### Task item
Which lines of the data include the string "DoxyCompactList"? List them all.

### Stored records
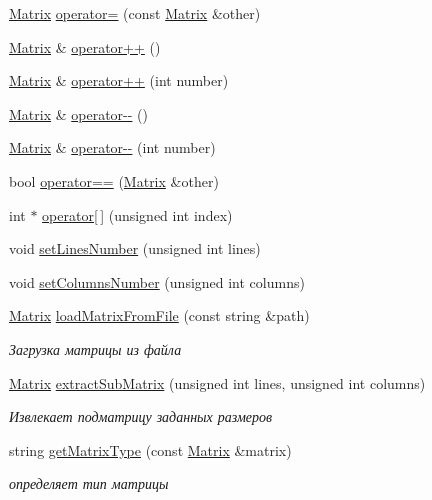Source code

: \begin{DoxyCompactItemize}
\item 
\hyperlink{class_matrix}{Matrix} \hyperlink{class_matrix_a26d63d1bb523197df74a89be08a36cda}{operator=} (const \hyperlink{class_matrix}{Matrix} \&other)
\item 
\hyperlink{class_matrix}{Matrix} \& \hyperlink{class_matrix_a8507366342ab66e74b5a14226bf99791}{operator++} ()
\item 
\hyperlink{class_matrix}{Matrix} \& \hyperlink{class_matrix_a61760c9681e9d2d56db2119c48334da0}{operator++} (int number)
\item 
\hyperlink{class_matrix}{Matrix} \& \hyperlink{class_matrix_ad408cd4553ebed67bfd3fd5cc17f8423}{operator-\/-\/} ()
\item 
\hyperlink{class_matrix}{Matrix} \& \hyperlink{class_matrix_af0781e207002c53ba55d2f2609b3de05}{operator-\/-\/} (int number)
\item 
bool \hyperlink{class_matrix_a1e08ad098ff5d0a8022d5c735f01c4cb}{operator==} (\hyperlink{class_matrix}{Matrix} \&other)
\item 
int $\ast$ \hyperlink{class_matrix_a583f72a63d862f837281c1bc765a1cef}{operator\mbox{[}$\,$\mbox{]}} (unsigned int index)
\item 
void \hyperlink{class_matrix_a2ef1bcce25b5c796ac9dadf002c7ddbc}{set\-Lines\-Number} (unsigned int lines)
\item 
void \hyperlink{class_matrix_a8faf7bdf85069f6e15f16f854c28621b}{set\-Columns\-Number} (unsigned int columns)
\item 
\hyperlink{class_matrix}{Matrix} \hyperlink{class_matrix_aeef502e91c5f815b9a99525c0c55f741}{load\-Matrix\-From\-File} (const string \&path)
\begin{DoxyCompactList}\small\item\em Загрузка матрицы из файла \end{DoxyCompactList}\item 
\hyperlink{class_matrix}{Matrix} \hyperlink{class_matrix_aeaa460b51a3e8ba810c4caa86427429b}{extract\-Sub\-Matrix} (unsigned int lines, unsigned int columns)
\begin{DoxyCompactList}\small\item\em Извлекает подматрицу заданных размеров \end{DoxyCompactList}\item 
string \hyperlink{class_matrix_a0a730222578ce4b86e2166dfe8d402d2}{get\-Matrix\-Type} (const \hyperlink{class_matrix}{Matrix} \&matrix)
\begin{DoxyCompactList}\small\item\em определяет тип матрицы \end{DoxyCompactList}\item 

\end{DoxyCompactItemize}

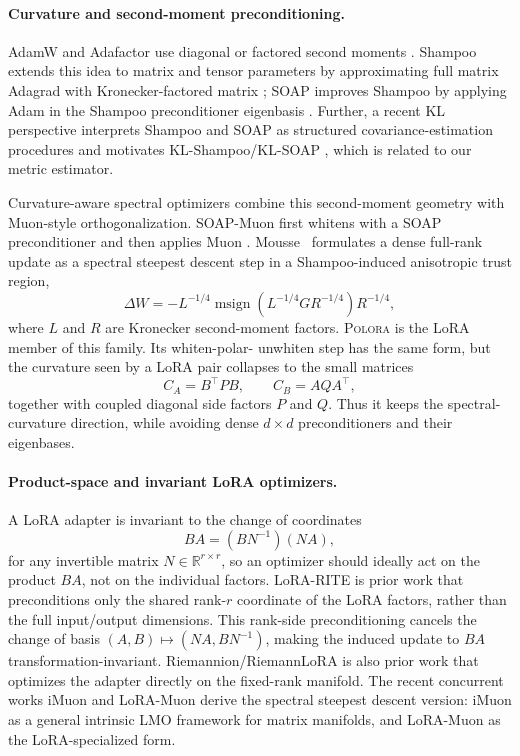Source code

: \documentclass[11pt]{article}
\DeclareMathOperator{\polar}{msign}          %
\newcommand{\methodname}{\textsc{Polora}\xspace}
\theoremstyle{plain}
\theoremstyle{definition}
\theoremstyle{remark}
\begin{document}
\paragraph{Curvature and second-moment preconditioning.}
AdamW and Adafactor use diagonal or factored second moments
\cite{adamw,adafactor}.  Shampoo extends this idea to matrix and tensor
parameters by approximating full matrix Adagrad with Kronecker-factored
matrix
\cite{shampoo}; SOAP improves Shampoo by applying Adam in the
Shampoo preconditioner eigenbasis \cite{soap}.  
Further, a recent KL perspective
interprets Shampoo and SOAP as structured covariance-estimation
procedures and motivates KL-Shampoo/KL-SOAP \cite{klshampoo}, which is
related to our metric estimator.

Curvature-aware spectral optimizers combine this second-moment geometry
with Muon-style orthogonalization.  SOAP-Muon first whitens with a SOAP
preconditioner and then applies Muon \cite{soapmuon}.  Mousse~ \cite{mousse} formulates
a dense full-rank update as a spectral steepest descent step in a
Shampoo-induced anisotropic trust region,
\[
    \Delta W
    =
    -L^{-1/4}
      \polar\left(L^{-1/4} G R^{-1/4}\right)
      R^{-1/4},
\]
where $L$ and $R$ are Kronecker second-moment factors.
\methodname{} is the LoRA member of this family.  Its whiten-polar-
unwhiten step has the same form, but the curvature seen by a LoRA pair
collapses to the small matrices
\[
    C_A=B^\top P B,\qquad C_B=AQA^\top ,
\]
together with coupled diagonal side factors $P$ and $Q$.  Thus it keeps the
spectral-curvature direction, while avoiding dense $d\times d$
preconditioners and their eigenbases.




\paragraph{Product-space and invariant LoRA optimizers.}
A LoRA adapter is invariant to the change of coordinates
\[
    BA=(BN^{-1})(NA),
\]
for any invertible matrix $N\in \mathbb{R}^{r\times r}$,
so an optimizer should ideally act on the product $BA$, not on the
individual factors.  
LoRA-RITE \cite{lorarite} is prior work that preconditions only the
shared rank-$r$ coordinate of the LoRA factors, rather than the full
input/output dimensions.  This rank-side preconditioning cancels the
change of basis $(A,B)\mapsto(NA,BN^{-1})$, making the induced update to
$BA$ transformation-invariant.
Riemannion/RiemannLoRA \cite{riemannion} is also prior work
that optimizes the adapter directly on the fixed-rank manifold.  The
recent concurrent works iMuon \cite{imuon} and LoRA-Muon
\cite{loramuon} derive the spectral steepest descent version: iMuon as a
general intrinsic LMO framework for matrix manifolds, and LoRA-Muon as
the LoRA-specialized form.
\end{document}
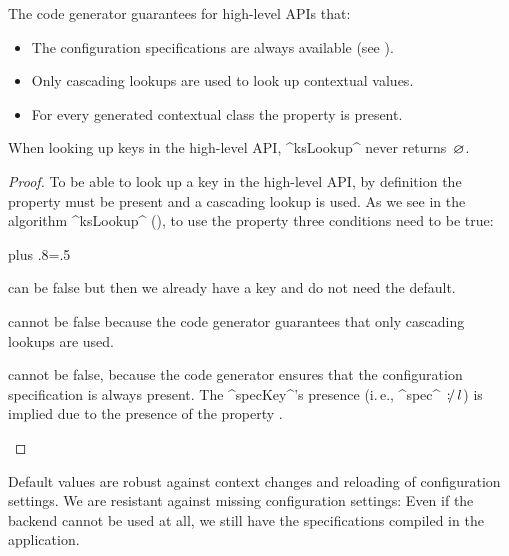 The code generator  guarantees for high-level APIs that:
\begin{itemize}
\item The configuration specifications are always available (see ).
\item Only cascading lookups are used to look up contextual values.
\item For every generated contextual class the property  is present.
\end{itemize}

\begin{lemma}
When looking up keys in the high-level API, ^ksLookup^ never returns~$\NullKey$.
\end{lemma}

\begin{proof}
To be able to look up a key in the high-level API, by definition the property  must be present and a cascading lookup is used.
As we see in the algorithm ^ksLookup^ (), to use the property  three conditions need to be true:%
{\parfillskip=0pt plus .8\textwidth \emergencystretch=.5\textwidth \par}
\begin{description}[font=\normalfont\ttfamily]
\item[k == $\NullKey$:] can be false but then we already have a key and do not need the default.
\item[l \textbf{\color{BlueViolet}{is of namespace}} $\EmptyNameSpace$:] cannot be false because the code generator guarantees that only cascading lookups are used.
\item[specKey != $\NullKey$:] cannot be false, because the code generator ensures that the configuration specification is always present.
The ^specKey^'s presence (i.\,e., ^spec^ $\operatorname*{\mathnormal{\colon\!\!\!/}} l$) is implied due to the presence of the property .
\end{description}
\end{proof}

Default values are robust against context changes and reloading of configuration settings.
We are resistant against missing configuration settings:
Even if the backend cannot be used at all, we still have the specifications compiled in the application.

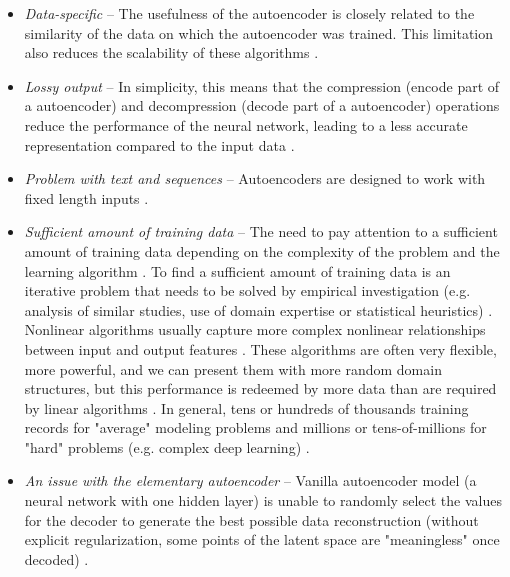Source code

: 		\begin{itemize}
			\item \emph{Data-specific} -- The usefulness of the autoencoder is closely related to the similarity of the data on which the autoencoder was trained. This limitation also reduces the scalability of these algorithms \cite{Purkait2019}.
			\item \emph{Lossy output} -- In simplicity, this means that the compression (encode part of a autoencoder) and decompression (decode part of a autoencoder) operations reduce the performance of the neural network, leading to a less accurate representation compared to the input data \cite{Purkait2019}.
			\item \emph{Problem with text and sequences} -- Autoencoders are designed to work with fixed length inputs \cite{Brownlee2018}.
			\item \emph{Sufficient amount of training data} -- The need to pay attention to a sufficient amount of training data depending on the complexity of the problem and the learning algorithm \cite{Brownlee2017a}. To find a sufficient amount of training data is an iterative problem that needs to be solved by empirical investigation (e.g. analysis of similar studies, use of domain expertise or statistical heuristics) \cite{Brownlee2017a}. Nonlinear algorithms usually capture more complex nonlinear relationships between input and output features \cite{Brownlee2017a}. These algorithms are often very flexible, more powerful, and we can present them with more random domain structures, but this performance is redeemed by more data than are required by linear algorithms \cite{Brownlee2017a}. In general, tens or hundreds of thousands training records for "average" modeling problems and millions or tens-of-millions for "hard" problems (e.g. complex deep learning) \cite{Brownlee2017a}.
			\item \emph{An issue with the elementary autoencoder} -- Vanilla autoencoder model (a neural network with one hidden layer) is unable to randomly select the values for the decoder to generate the best possible data reconstruction (without explicit regularization, some points of the latent space are "meaningless" once decoded) \cite{Rocca2019}.
		\end{itemize}

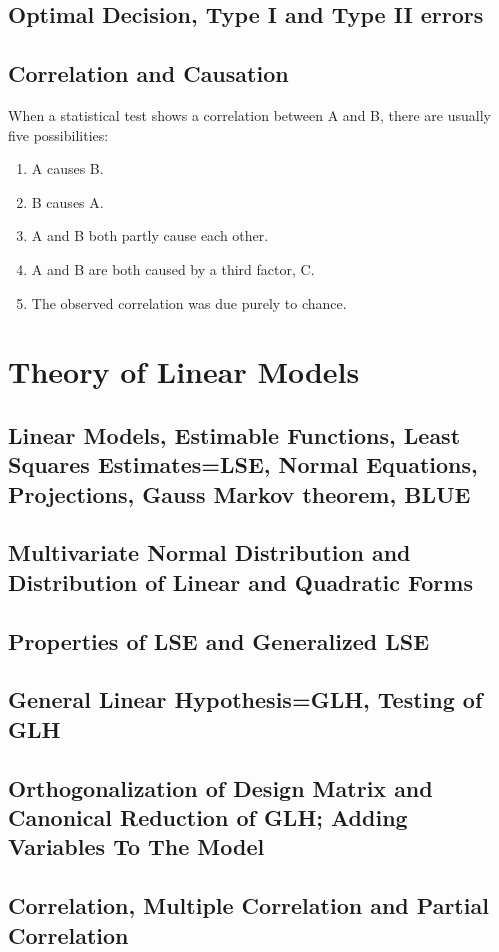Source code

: \documentclass{memoir}
\begin{document}
\section{Optimal Decision, Type I and Type II errors}
\section{Correlation and Causation}
When a statistical test shows a correlation between A and B, there are usually five possibilities:
\begin{enumerate}
\item A causes B.
\item B causes A.
\item A and B both partly cause each other.
\item A and B are both caused by a third factor, C.
\item The observed correlation was due purely to chance.
\end{enumerate}

\chapter{Theory of Linear Models}
\section{Linear Models, Estimable Functions, Least Squares Estimates=LSE, Normal Equations, Projections, Gauss Markov theorem, BLUE}
\section{Multivariate Normal Distribution and Distribution of Linear and Quadratic Forms}
\section{Properties of LSE and Generalized LSE}
\section{General Linear Hypothesis=GLH, Testing of GLH}
\section{Orthogonalization of Design Matrix and Canonical Reduction of GLH;  Adding Variables To The Model}
\section{Correlation, Multiple Correlation and  Partial Correlation}
\end{document}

### Answer
\begin{DoxyCompactList}\small\item\em Загрузка матрицы из файла \end{DoxyCompactList}\item 
\begin{DoxyCompactList}\small\item\em Извлекает подматрицу заданных размеров \end{DoxyCompactList}\item 
\begin{DoxyCompactList}\small\item\em определяет тип матрицы \end{DoxyCompactList}\item 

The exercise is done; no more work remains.